確かにレモンの酸性よりもより強いアルカリ性ならば、あり得ない話ではない。というよりも、レモンを加え、多少酸性を加えなければ、飲むことができないのだろう。
「なるほど。ゲームオリジナルの品種か」
「確かに美味しいですね」
「うん。この紅茶、絶妙に薄いのがいいね」
「はい、あっさりしていて飲みやすいです!」
グリムもDも絶賛した。
舌触りもよく、味わいが薄い以外に、不味い部分は無い。
満足の表情に、シルキーも喜んでくれた。
コインがカタカタ動き回り、もはや文字を追えない。
「ふふっ、シルキー……あっ」
紅茶をソーサーの上に置くと、グリムは腕を組む。
シルキーのことを思うと、少し気になることがあった。
「それにしても、私しかモールス信号が使えないのは、不便だね」
グリムはポツリと呟く。
それもその筈、現状モールス信号を使えるのは、グリムだけだ。
ましてやこっくりさん用の紙が無ければ、フェスタとDはまともな意思疎通もできなかった。
「まあ、確かにー?」
「それはそうですね。でも、どうすれば?」
「うーん、シルキーはなにかいい方法を知らない?」
グリムはシルキー本人に訊ねた。
もちろん答えが出る訳ではない。
シルキーも悩んだ様子でコインをユラユラ動かすと、ゆっくりひらがなをなぞった。
『す・み・ま・せ・ん。わ・た・し・に・も・さ・つ・は・り・て・す』
「だよね。さてと、なにか方法を考えないと」
グリムの中では次に何をするべきか、最初から考えていた。
何を如何すればいいのかは分からないが、とりあえず調べてみるしかない。
「書斎で探してみようかな?」
「えー、あの広大な本を?」
「全部調べるんですか!?」
「まあ、現実的ではないかな」
あれだけの本棚に納められた本を、全て探している時間はない。
もし一冊一冊探すのであれば、相当時間が掛かる。そんなことをしていると、いつか日が暮れる筈だ。

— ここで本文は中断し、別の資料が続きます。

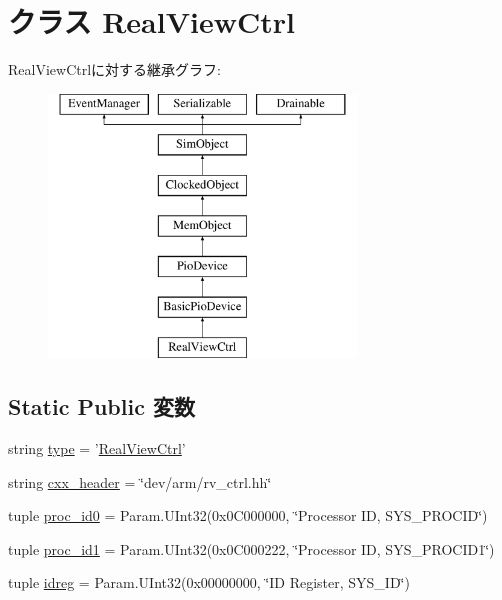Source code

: \hypertarget{classRealView_1_1RealViewCtrl}{
\section{クラス RealViewCtrl}
\label{classRealView_1_1RealViewCtrl}
}
RealViewCtrlに対する継承グラフ:\begin{figure}[H]
\begin{center}
\leavevmode
\includegraphics[height=7cm]{classRealView_1_1RealViewCtrl}
\end{center}
\end{figure}
\subsection*{Static Public 変数}
\begin{DoxyCompactItemize}
\item 
string \hyperlink{classRealView_1_1RealViewCtrl_acce15679d830831b0bbe8ebc2a60b2ca}{type} = '\hyperlink{classRealView_1_1RealViewCtrl}{RealViewCtrl}'
\item 
string \hyperlink{classRealView_1_1RealViewCtrl_a17da7064bc5c518791f0c891eff05fda}{cxx\_\-header} = \char`\"{}dev/arm/rv\_\-ctrl.hh\char`\"{}
\item 
tuple \hyperlink{classRealView_1_1RealViewCtrl_a0408463a4e55d022875f21688adb407f}{proc\_\-id0} = Param.UInt32(0x0C000000, \char`\"{}Processor ID, SYS\_\-PROCID\char`\"{})
\item 
tuple \hyperlink{classRealView_1_1RealViewCtrl_a10f3e2dba94dee9578902a924571bdb5}{proc\_\-id1} = Param.UInt32(0x0C000222, \char`\"{}Processor ID, SYS\_\-PROCID1\char`\"{})
\item 
tuple \hyperlink{classRealView_1_1RealViewCtrl_aacf690a53ecbec448c90e3974c61e27c}{idreg} = Param.UInt32(0x00000000, \char`\"{}ID Register, SYS\_\-ID\char`\"{})
\end{DoxyCompactItemize}


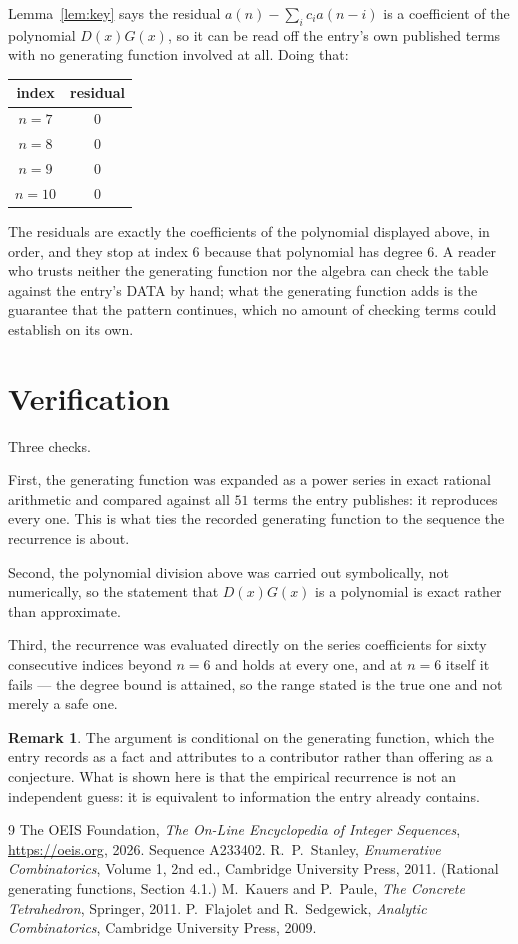 \documentclass[11pt,a4paper]{article}
\theoremstyle{plain}
\theoremstyle{definition}
\newtheorem{remark}[theorem]{Remark}
\begin{document}
Lemma~\ref{lem:key} says the residual $a(n)-\sum_ic_ia(n-i)$ is a coefficient of the
polynomial $D(x)G(x)$, so it can be read off the entry's own published terms with no
generating function involved at all. Doing that:
\begin{center}
\begin{tabular}{cc}
index & residual \\ \hline
$n=7$ & $0$ \\
$n=8$ & $0$ \\
$n=9$ & $0$ \\
$n=10$ & $0$
\end{tabular}
\end{center}
The residuals are exactly the coefficients of the polynomial displayed above, in order, and
they stop at index $6$ because that polynomial has degree $6$. A reader who trusts
neither the generating function nor the algebra can check the table against the entry's DATA
by hand; what the generating function adds is the guarantee that the pattern continues, which
no amount of checking terms could establish on its own.

\section{Verification}

Three checks.

First, the generating function was expanded as a power series in exact rational arithmetic and
compared against all $51$ terms the entry publishes: it reproduces every one. This is
what ties the recorded generating function to the sequence the recurrence is about.

Second, the polynomial division above was carried out symbolically, not numerically, so the
statement that $D(x)G(x)$ is a polynomial is exact rather than approximate.

Third, the recurrence was evaluated directly on the series coefficients for sixty consecutive
indices beyond $n=6$ and holds at every one, and at $n=6$ itself it fails --- the
degree bound is attained, so the range stated is the true one and not merely a safe one.

\begin{remark}
The argument is conditional on the generating function, which the entry records as a fact and
attributes to a contributor rather than offering as a conjecture. What is shown here is that
the empirical recurrence is not an independent guess: it is equivalent to information the
entry already contains.
\end{remark}

\begin{thebibliography}{9}
 The OEIS Foundation, \emph{The On-Line Encyclopedia of Integer
Sequences}, \url{https://oeis.org}, 2026. Sequence A233402.
 R.~P.~Stanley, \emph{Enumerative Combinatorics}, Volume 1, 2nd ed.,
Cambridge University Press, 2011. (Rational generating functions, Section 4.1.)
 M.~Kauers and P.~Paule, \emph{The Concrete Tetrahedron}, Springer, 2011.
 P.~Flajolet and R.~Sedgewick, \emph{Analytic Combinatorics}, Cambridge
University Press, 2009.
\end{thebibliography}
\end{document}
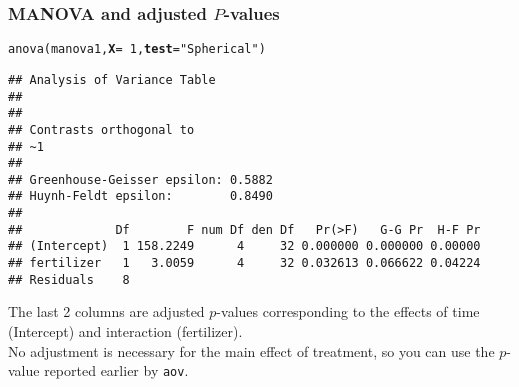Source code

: \documentclass[color=usenames,dvipsnames]{beamer}\usepackage[]{graphicx}\usepackage[]{color}
\makeatletter
\newcommand{\hlnum}[1]{\textcolor[rgb]{0.69,0.494,0}{#1}}%
\newcommand{\hlstr}[1]{\textcolor[rgb]{0.749,0.012,0.012}{#1}}%
\newcommand{\hlopt}[1]{\textcolor[rgb]{0,0,0}{#1}}%
\newcommand{\hlstd}[1]{\textcolor[rgb]{0,0,0}{#1}}%
\newcommand{\hlkwc}[1]{\textcolor[rgb]{0,0,0}{\textbf{#1}}}%
\newcommand{\hlkwd}[1]{\textcolor[rgb]{0.004,0.004,0.506}{#1}}%
\newenvironment{kframe}{%
 \def\at@end@of@kframe{}%
 \ifinner\ifhmode%
  \def\at@end@of@kframe{\end{minipage}}%
  \begin{minipage}{\columnwidth}%
 \fi\fi%
 \def\FrameCommand##1{\hskip\@totalleftmargin \hskip-\fboxsep
 \colorbox{shadecolor}{##1}\hskip-\fboxsep
     \hskip-\linewidth \hskip-\@totalleftmargin \hskip\columnwidth}%
 \MakeFramed {\advance\hsize-\width
   \@totalleftmargin\z@ \linewidth\hsize
   \@setminipage}}%
 {\par\unskip\endMakeFramed%
 \at@end@of@kframe}
\newenvironment{knitrout}{}{} %
\newcommand{\inr}[1]{\colorbox{inlinecolor}{\texttt{#1}}}
\makeatother
\begin{document}
\begin{frame}[fragile]
  \frametitle{MANOVA and adjusted $P$-values}
\begin{knitrout}\scriptsize
{}\color{fgcolor}\begin{kframe}
\begin{alltt}
\hlkwd{anova}\hlstd{(manova1,} \hlkwc{X}\hlstd{=}\hlopt{~}\hlnum{1}\hlstd{,} \hlkwc{test}\hlstd{=}\hlstr{"Spherical"}\hlstd{)}
\end{alltt}
\begin{verbatim}
## Analysis of Variance Table
## 
## 
## Contrasts orthogonal to
## ~1
## 
## Greenhouse-Geisser epsilon: 0.5882
## Huynh-Feldt epsilon:        0.8490
## 
##             Df        F num Df den Df   Pr(>F)   G-G Pr  H-F Pr
## (Intercept)  1 158.2249      4     32 0.000000 0.000000 0.00000
## fertilizer   1   3.0059      4     32 0.032613 0.066622 0.04224
## Residuals    8
\end{verbatim}
\end{kframe}
\end{knitrout}
\pause
\footnotesize
  The last 2 columns are adjusted $p$-values corresponding to the
  effects of time (Intercept) and interaction (fertilizer). \\
  \pause
  \vfill
  No adjustment is necessary for the main effect of treatment,
  so you can use the $p$-value reported earlier by \inr{aov}. \\
\end{frame}
\end{document}
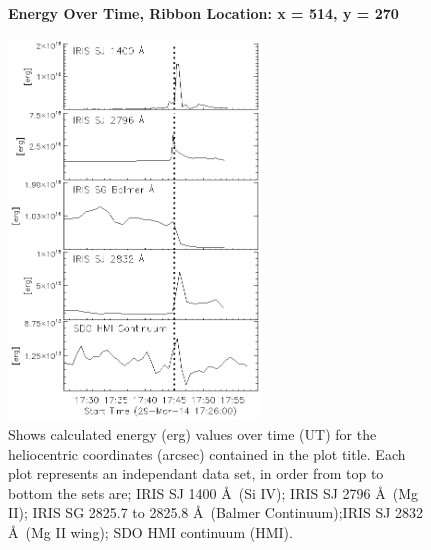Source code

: \begin{figure}[H]
  \begin{center}
  \textbf{Energy Over Time, Ribbon Location: x = 514, y = 270 }\par\medskip
  \includegraphics[width=0.6\textwidth]{29-Mar-14-Ribbon-xyPosition-514-270-Frame-1-Energy-Ladder}
  \end{center}
  \caption{Shows calculated energy (erg) values over time (UT) for the heliocentric coordinates (arcsec) contained in the plot title. Each plot represents an independant data set, in order from top to bottom the sets are; IRIS SJ 1400 \AA\ (Si IV); IRIS SJ 2796 \AA\ (Mg II); IRIS SG  2825.7 to 2825.8 \AA\ (Balmer Continuum);IRIS SJ 2832 \AA\ (Mg II wing); SDO HMI continuum (HMI).}\label{erb10}
\end{figure}

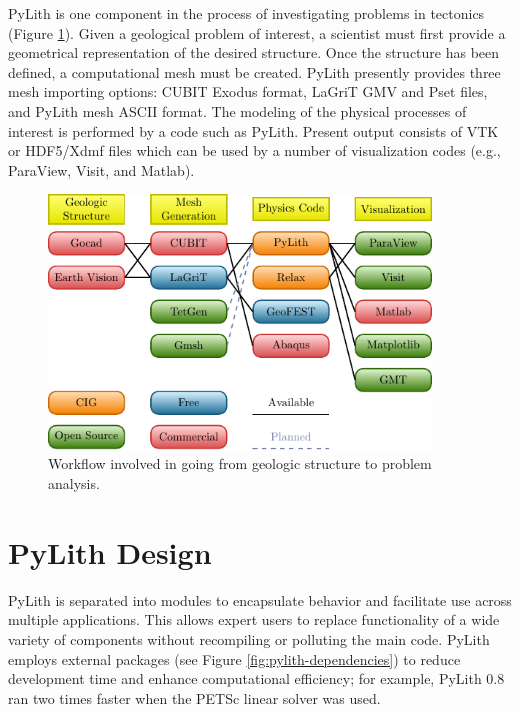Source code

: PyLith is one component in the process of investigating problems in
tectonics (Figure \ref{fig:Workflow-summary}). Given a geological
problem of interest, a scientist must first provide a geometrical
representation of the desired structure. Once the structure has been
defined, a computational mesh must be created. PyLith presently provides
three mesh importing options: CUBIT Exodus format, LaGriT GMV and
Pset files, and PyLith mesh ASCII format. The modeling of the physical
processes of interest is performed by a code such as PyLith. Present
output consists of VTK or HDF5/Xdmf files which can be used by a number
of visualization codes (e.g., ParaView, Visit, and Matlab). 

\begin{figure}[H]
\begin{centering}
\includegraphics[width=4in]{intro/figs/workflow}
\par\end{centering}

\caption{\label{fig:Workflow-summary}Workflow involved in going from geologic
structure to problem analysis.}
\end{figure}



\section{PyLith Design}

PyLith is separated into modules to encapsulate behavior and facilitate
use across multiple applications. This allows expert users to replace
functionality of a wide variety of components without recompiling
or polluting the main code. PyLith employs external packages (see
Figure \ref{fig:pylith-dependencies}) to reduce development time
and enhance computational efficiency; for example, PyLith 0.8 ran
two times faster when the PETSc linear solver was used.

グリムはムッと表情を強張らせ、ソファーから立ち上がった。
「こういう時は、一人で考えるよりも、文殊の知恵に頼るべきだね」
「「頼る?」」
「そうだよ。多分、知らないとは思うけど、ピジョンの所に行ってみようと思うんだ」
『ひ・し・よ・ん・さ・ん?』
「私達の頼りになる友達だよ。もしかしたら、なにか突破口になるかもしれないね」
グリム自身、ピジョンを頼りにした。
実際、誰かの言葉や行動が、取っ掛かりになる可能性は重々に存在する。
グリムの考えは伝わり、フェスタとDも立ち上がる。
「じゃあ、私も行ってみよーっと」
「はい、行きましょう、グリムさん」
「ありがとう。それじゃあシルキー、少し出て来るけど、いいかな?」
『は・い。お・き・を・つ・け・て』
グリム達はシルキーに見送って貰った。
とりあえず、何か一つでも繋がれば御の字。
グリムはそんな気持ちで街へと向かう。
もちろんフェスタとDも同じくで、久々にピジョンの店へと向かった。